OpenTreeOfLife / germinator

miscellaneous scripts and data for concerns that span more than one of the Open Tree code repositories: integration tests, system statistics, etc.
BSD 2-Clause "Simplified" License
21 stars 7 forks source link

Need a way to validate OTT ids and node ids #80

Open jar398 opened 8 years ago

jar398 commented 8 years ago

In the v2 API, if a method found an unrecognized , the id was put in a special list, which was returned as a special result. In the v3 API, you get a 400 error if any id is invalid. We should probably have a way to recover the v2 behavior or something equivalent to it using either an option to all methods that take ids as arguments, or as a separate validation method. The latter is cleaner and more orthogonal, but would be a pain for users and for performance.

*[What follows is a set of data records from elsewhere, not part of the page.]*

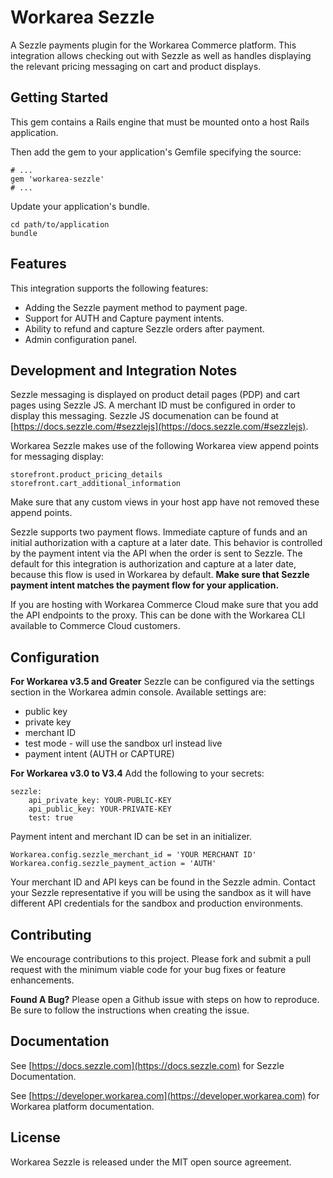 Workarea Sezzle
================================================================================

A Sezzle payments plugin for the Workarea Commerce platform. This integration allows checking out
with Sezzle as well as handles displaying the relevant pricing messaging on cart and product displays. 


Getting Started
--------------------------------------------------------------------------------

This gem contains a Rails engine that must be mounted onto a host Rails application.

Then add the gem to your application's Gemfile specifying the source:

    # ...
    gem 'workarea-sezzle'
    # ...

Update your application's bundle.

    cd path/to/application
    bundle

Features
--------------------------------------------------------------------------------

This integration supports the following features:
* Adding the Sezzle payment method to payment page. 
* Support for AUTH and Capture payment intents.
* Ability to refund and capture Sezzle orders after payment.
* Admin configuration panel.

Development and Integration Notes
--------------------------------------------------------------------------------
Sezzle messaging is displayed on product detail pages (PDP) and cart pages using Sezzle JS. A merchant ID must be configured in order to display this messaging. Sezzle JS documenation can be found at [https://docs.sezzle.com/#sezzlejs](https://docs.sezzle.com/#sezzlejs).

Workarea Sezzle makes use of the following Workarea view append points for messaging display:
    
    storefront.product_pricing_details
    storefront.cart_additional_information
Make sure that any custom views in your host app have not removed these append points.


Sezzle supports two payment flows. Immediate capture of funds and an initial authorization with a capture at a later date. This behavior is controlled by the payment intent via the API when the order is sent to Sezzle. The default for this integration is authorization and capture at a later date, because this flow is used in Workarea by default. **Make sure that Sezzle payment intent matches the payment flow for your application.**

If you are hosting with Workarea Commerce Cloud make sure that you add the API endpoints to the proxy. This can be done with the Workarea CLI available to Commerce Cloud customers.


Configuration
--------------------------------------------------------------------------------

**For Workarea v3.5 and Greater** 
Sezzle can be configured via the settings section in the Workarea admin console.
Available settings are: 
* public key
* private key
* merchant ID
* test mode - will use the sandbox url instead live
* payment intent (AUTH or CAPTURE)


**For Workarea v3.0 to V3.4**
Add the following to your secrets:

    sezzle:
        api_private_key: YOUR-PUBLIC-KEY
        api_public_key: YOUR-PRIVATE-KEY
        test: true

Payment intent and merchant ID can be set in an initializer.
    
    Workarea.config.sezzle_merchant_id = 'YOUR MERCHANT ID'
    Workarea.config.sezzle_payment_action = 'AUTH'

Your merchant ID and API keys can be found in the Sezzle admin. Contact your Sezzle representative if you will be using the sandbox as it will have different API credentials for the sandbox and production environments.

Contributing
--------------------------------------------------------------------------------
We encourage contributions to this project. Please fork and submit a pull request with the minimum viable code for your bug fixes or feature enhancements.

**Found A Bug?**
Please open a Github issue with steps on how to reproduce. Be sure to follow the instructions when creating the issue. 


Documentation
--------------------------------------------------------------------------------
See [https://docs.sezzle.com](https://docs.sezzle.com) for Sezzle Documentation. 

See [https://developer.workarea.com](https://developer.workarea.com) for Workarea platform documentation.


License
--------------------------------------------------------------------------------

Workarea Sezzle is released under the MIT open source agreement.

I think there is a separate issue somewhere about having propinquity give explanations of why a taxonomy node failed to make it into the synthetic tree; that should be coordinated with this more general question, which has to do with OTT ids that were deprecated long ago, or mistyped.

This will come to a head when we discontinue the v2 API, because this is one thing you can do with the v2 API that you can't easily do with the v3 API. (In v3, to find out what the unrecognized ids were, you have to parse the error message, because neo4j doesn't let us return json error responses.

jar398 commented 8 years ago

Options for doing this:

  1. Revert to something similar to v2 behavior, adding extra fields to result
  2. Same as 1. but only when enabled when requested by a flag parameter
  3. Define a new method specifically for validating ids. Return value would be list(s) of invalid ids. Client would call that first, then use it to filter the id list for a subsequent mrca or induced subtree call
josephwb commented 8 years ago

FWIW I like 1 myself for routine use (e.g. getting mrcas in curator to check ingroups against synthetic tree).

Having 3 around seems generally useful.